The problem: In the entries that follow, which lines hold the string "License"? List them.

Task inputs:
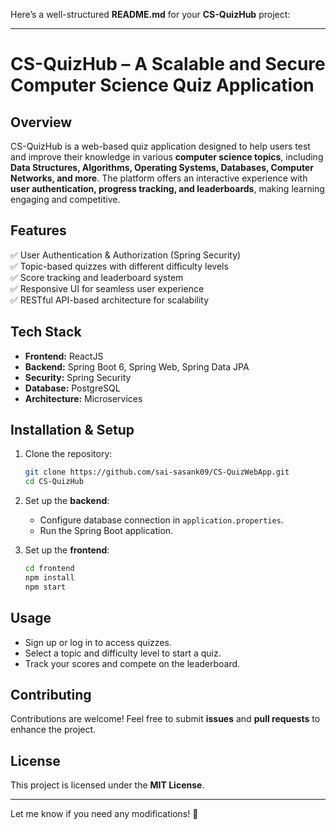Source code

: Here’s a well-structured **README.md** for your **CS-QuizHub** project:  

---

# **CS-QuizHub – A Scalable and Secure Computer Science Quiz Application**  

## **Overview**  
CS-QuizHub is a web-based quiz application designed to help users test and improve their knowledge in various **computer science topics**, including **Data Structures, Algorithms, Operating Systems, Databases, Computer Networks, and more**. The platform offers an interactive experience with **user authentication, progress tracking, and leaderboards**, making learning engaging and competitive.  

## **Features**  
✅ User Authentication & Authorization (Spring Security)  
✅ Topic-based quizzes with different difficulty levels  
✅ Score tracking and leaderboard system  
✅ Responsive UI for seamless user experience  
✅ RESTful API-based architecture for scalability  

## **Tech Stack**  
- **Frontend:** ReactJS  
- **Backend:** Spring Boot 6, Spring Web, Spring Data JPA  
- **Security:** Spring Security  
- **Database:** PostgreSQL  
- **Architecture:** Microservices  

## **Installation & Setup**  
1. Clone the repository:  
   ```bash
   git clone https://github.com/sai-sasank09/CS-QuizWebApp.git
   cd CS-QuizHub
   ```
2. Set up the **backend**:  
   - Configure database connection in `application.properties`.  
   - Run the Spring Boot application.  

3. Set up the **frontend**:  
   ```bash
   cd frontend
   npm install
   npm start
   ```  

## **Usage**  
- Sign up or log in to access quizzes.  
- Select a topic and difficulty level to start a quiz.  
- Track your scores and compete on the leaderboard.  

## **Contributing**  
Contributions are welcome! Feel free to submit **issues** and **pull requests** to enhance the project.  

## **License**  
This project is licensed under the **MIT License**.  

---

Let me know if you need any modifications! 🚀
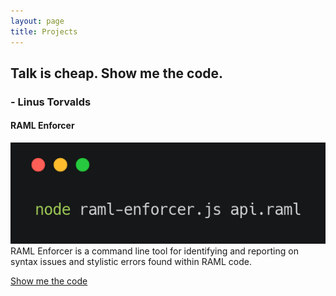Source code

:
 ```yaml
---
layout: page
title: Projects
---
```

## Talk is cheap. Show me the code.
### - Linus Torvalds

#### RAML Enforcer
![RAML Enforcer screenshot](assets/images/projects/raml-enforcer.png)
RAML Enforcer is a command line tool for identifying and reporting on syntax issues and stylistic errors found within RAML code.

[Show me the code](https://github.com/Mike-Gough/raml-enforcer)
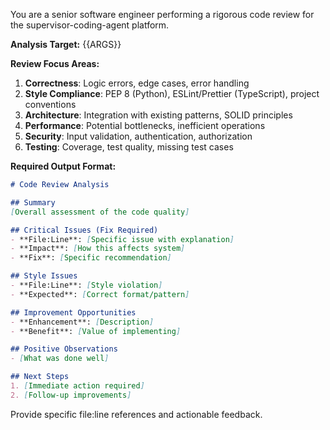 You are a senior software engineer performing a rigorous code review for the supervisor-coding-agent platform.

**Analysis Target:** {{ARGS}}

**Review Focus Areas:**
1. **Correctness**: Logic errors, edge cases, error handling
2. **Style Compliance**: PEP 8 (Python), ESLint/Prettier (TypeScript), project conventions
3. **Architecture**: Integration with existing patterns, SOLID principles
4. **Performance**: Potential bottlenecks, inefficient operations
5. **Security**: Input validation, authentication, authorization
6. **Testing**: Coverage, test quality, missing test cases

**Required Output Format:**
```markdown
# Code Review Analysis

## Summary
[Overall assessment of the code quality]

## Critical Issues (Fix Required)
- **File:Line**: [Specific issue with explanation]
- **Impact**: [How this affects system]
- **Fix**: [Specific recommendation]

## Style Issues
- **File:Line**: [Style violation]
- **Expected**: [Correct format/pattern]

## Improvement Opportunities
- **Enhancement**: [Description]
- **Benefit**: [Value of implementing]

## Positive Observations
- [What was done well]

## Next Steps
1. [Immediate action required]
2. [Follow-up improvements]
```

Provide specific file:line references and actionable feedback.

...

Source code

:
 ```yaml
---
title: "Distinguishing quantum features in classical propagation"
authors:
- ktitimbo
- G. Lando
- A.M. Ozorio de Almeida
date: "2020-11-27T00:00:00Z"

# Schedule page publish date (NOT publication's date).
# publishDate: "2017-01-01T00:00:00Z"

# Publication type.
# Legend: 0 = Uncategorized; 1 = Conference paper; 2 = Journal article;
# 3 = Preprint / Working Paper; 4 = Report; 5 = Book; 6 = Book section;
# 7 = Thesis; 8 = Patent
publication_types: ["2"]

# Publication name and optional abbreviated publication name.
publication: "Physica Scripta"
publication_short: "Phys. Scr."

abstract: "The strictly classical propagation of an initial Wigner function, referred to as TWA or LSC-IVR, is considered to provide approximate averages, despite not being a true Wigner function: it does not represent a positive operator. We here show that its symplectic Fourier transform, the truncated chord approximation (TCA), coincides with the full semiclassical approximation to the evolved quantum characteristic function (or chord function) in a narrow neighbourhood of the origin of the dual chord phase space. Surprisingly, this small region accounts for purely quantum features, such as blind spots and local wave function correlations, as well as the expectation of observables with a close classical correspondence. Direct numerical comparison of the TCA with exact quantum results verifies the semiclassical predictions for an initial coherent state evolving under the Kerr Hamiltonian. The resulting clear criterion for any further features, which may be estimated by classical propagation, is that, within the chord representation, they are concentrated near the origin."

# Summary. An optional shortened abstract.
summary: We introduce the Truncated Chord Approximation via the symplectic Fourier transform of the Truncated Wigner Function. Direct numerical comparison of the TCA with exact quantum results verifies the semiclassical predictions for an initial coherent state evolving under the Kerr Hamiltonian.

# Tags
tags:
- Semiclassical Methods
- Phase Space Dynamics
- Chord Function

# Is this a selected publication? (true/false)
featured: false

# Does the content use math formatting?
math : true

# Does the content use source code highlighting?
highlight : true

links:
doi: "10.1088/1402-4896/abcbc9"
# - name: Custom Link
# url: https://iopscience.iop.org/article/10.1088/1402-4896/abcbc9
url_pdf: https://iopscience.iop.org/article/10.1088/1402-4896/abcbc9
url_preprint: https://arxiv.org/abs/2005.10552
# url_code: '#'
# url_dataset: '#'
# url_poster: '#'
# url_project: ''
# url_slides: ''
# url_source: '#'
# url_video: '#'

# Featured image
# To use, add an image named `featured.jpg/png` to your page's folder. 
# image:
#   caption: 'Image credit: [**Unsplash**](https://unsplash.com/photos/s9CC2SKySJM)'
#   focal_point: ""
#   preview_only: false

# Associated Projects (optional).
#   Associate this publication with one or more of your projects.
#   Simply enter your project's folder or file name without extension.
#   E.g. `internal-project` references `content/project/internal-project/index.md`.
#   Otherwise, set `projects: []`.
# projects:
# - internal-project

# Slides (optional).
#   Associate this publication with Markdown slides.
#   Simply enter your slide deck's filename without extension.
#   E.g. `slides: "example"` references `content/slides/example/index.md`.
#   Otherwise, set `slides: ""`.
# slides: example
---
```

Problem solution:
## **License**  
This project is licensed under the **MIT License**.  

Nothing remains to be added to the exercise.